● WHAT THE TASK REQUIRES
Copy every line that holds the string "Bussiness" from the data below.

● DATA PROVIDED
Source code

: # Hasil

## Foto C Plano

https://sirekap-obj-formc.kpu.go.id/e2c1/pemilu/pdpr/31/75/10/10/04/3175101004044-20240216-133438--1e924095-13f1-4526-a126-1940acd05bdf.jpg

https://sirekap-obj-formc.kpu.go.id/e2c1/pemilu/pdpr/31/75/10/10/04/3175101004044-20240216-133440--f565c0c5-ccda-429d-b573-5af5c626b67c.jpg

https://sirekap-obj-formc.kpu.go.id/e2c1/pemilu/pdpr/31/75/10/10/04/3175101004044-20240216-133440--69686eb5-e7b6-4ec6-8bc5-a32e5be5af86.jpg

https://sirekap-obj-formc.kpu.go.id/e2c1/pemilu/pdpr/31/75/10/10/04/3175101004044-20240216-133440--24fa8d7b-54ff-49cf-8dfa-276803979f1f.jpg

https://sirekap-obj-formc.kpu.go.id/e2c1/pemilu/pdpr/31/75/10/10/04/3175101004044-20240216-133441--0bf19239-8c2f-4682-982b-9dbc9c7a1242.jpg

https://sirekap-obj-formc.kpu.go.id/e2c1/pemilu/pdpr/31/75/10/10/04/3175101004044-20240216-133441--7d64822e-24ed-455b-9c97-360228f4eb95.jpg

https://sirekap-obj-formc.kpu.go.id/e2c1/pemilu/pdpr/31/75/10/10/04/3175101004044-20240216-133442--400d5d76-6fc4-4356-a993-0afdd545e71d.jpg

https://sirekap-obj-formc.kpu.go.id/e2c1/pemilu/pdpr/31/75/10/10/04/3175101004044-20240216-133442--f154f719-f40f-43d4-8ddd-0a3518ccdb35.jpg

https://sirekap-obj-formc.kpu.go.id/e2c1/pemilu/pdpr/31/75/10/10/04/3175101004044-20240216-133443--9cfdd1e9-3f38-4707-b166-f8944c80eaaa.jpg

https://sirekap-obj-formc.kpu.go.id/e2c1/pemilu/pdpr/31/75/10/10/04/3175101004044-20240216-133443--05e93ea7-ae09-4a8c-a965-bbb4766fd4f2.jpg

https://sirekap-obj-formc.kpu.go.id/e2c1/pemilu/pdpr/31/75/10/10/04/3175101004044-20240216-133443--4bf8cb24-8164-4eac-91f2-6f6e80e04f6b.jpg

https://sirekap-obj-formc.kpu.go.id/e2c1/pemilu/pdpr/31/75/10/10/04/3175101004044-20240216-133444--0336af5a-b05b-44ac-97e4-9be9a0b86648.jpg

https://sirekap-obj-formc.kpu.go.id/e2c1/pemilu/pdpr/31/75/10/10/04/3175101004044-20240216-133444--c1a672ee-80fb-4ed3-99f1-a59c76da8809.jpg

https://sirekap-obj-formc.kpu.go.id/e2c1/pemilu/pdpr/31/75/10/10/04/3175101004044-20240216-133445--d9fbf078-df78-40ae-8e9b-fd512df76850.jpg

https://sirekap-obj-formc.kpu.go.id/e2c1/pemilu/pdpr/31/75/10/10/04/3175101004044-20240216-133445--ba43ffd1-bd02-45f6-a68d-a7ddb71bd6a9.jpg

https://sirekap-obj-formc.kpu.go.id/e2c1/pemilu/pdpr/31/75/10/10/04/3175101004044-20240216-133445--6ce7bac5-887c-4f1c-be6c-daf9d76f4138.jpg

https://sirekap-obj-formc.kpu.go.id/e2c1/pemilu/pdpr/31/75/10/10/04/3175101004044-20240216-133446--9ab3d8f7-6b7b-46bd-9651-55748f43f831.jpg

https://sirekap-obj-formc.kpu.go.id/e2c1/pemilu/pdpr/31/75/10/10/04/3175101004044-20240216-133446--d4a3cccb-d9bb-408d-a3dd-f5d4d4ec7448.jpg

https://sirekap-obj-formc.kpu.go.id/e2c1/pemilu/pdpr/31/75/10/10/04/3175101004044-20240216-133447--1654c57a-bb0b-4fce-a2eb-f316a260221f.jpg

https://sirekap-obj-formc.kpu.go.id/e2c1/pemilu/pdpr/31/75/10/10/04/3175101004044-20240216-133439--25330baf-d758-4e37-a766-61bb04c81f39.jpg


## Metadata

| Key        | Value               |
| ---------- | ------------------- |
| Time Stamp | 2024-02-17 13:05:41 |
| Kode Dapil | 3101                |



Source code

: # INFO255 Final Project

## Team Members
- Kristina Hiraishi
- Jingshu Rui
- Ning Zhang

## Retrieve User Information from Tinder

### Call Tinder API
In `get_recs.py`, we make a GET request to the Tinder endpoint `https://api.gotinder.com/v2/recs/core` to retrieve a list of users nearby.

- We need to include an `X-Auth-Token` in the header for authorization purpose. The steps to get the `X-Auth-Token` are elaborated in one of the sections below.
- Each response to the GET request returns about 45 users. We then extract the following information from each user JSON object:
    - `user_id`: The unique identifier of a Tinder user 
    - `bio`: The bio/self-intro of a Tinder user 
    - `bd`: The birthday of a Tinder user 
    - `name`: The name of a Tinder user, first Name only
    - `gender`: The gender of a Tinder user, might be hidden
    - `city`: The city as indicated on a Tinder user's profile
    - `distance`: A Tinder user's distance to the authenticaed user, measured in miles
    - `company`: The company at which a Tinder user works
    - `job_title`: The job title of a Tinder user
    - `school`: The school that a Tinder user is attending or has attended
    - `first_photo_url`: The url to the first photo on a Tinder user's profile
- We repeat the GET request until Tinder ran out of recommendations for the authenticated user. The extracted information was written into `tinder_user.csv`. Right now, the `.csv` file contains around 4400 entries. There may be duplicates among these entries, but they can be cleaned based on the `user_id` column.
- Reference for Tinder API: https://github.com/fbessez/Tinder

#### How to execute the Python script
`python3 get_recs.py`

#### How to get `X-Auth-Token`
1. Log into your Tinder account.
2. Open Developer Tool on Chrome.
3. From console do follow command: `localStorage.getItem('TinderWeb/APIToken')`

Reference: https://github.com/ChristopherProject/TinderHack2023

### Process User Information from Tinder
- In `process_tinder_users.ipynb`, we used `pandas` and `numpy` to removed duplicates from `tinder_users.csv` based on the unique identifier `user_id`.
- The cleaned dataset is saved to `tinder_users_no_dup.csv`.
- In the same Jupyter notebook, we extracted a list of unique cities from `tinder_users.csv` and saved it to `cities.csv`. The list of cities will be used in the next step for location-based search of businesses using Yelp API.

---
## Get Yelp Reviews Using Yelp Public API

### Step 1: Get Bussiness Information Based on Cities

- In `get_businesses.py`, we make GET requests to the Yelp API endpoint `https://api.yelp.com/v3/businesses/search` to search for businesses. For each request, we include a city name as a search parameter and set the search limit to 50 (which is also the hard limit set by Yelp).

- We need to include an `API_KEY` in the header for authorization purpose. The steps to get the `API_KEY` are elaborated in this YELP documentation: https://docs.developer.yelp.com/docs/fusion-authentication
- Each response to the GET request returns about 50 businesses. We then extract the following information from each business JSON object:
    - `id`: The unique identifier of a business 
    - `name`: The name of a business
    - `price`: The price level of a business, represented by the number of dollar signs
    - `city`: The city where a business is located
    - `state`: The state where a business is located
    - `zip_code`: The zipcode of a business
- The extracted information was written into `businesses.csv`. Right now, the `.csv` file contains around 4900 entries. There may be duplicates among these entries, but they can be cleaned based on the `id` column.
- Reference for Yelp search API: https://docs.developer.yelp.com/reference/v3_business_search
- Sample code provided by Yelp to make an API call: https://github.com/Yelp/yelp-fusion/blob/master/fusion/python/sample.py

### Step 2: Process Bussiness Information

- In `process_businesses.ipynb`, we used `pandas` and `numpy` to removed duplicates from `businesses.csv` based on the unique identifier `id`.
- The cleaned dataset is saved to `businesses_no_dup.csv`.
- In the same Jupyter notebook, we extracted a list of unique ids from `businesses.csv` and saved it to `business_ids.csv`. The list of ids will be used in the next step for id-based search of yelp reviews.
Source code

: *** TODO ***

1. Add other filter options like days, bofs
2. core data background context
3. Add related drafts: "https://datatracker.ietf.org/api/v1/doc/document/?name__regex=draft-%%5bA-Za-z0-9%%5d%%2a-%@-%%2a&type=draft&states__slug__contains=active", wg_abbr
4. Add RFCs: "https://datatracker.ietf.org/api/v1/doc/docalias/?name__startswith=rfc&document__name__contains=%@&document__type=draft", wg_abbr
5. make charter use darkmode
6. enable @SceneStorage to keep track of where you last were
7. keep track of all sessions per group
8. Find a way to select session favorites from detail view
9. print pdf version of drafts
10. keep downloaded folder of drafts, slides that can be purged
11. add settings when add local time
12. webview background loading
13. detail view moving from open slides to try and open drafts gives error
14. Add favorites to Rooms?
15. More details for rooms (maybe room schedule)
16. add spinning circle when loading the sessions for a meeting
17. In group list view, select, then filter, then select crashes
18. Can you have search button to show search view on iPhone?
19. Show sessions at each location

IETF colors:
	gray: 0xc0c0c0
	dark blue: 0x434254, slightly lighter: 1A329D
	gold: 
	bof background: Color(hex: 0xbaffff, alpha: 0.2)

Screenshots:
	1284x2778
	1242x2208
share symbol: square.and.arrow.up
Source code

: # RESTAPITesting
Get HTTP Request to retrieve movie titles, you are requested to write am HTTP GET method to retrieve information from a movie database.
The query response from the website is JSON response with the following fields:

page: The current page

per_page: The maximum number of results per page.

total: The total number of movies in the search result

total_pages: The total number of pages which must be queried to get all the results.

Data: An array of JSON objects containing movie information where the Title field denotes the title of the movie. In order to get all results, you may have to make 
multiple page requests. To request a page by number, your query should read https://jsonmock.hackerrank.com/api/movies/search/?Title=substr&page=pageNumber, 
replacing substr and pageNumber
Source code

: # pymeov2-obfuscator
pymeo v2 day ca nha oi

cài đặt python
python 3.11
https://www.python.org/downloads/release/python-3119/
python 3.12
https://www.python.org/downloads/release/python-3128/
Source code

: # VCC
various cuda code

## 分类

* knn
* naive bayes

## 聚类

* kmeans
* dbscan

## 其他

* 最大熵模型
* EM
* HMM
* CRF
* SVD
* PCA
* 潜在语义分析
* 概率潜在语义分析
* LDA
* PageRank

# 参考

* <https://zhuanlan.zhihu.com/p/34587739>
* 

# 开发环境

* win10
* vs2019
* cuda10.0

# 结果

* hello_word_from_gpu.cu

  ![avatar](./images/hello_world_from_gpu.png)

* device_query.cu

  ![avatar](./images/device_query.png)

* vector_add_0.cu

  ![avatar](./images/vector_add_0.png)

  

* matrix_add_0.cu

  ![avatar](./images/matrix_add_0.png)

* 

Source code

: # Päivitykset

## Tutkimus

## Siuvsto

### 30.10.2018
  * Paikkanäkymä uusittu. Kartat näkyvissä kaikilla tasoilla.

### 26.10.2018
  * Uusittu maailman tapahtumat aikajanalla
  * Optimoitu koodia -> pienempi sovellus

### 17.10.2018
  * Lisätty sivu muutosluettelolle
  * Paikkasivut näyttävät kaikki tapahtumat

● ANSWER BELOW
### Step 1: Get Bussiness Information Based on Cities
### Step 2: Process Bussiness Information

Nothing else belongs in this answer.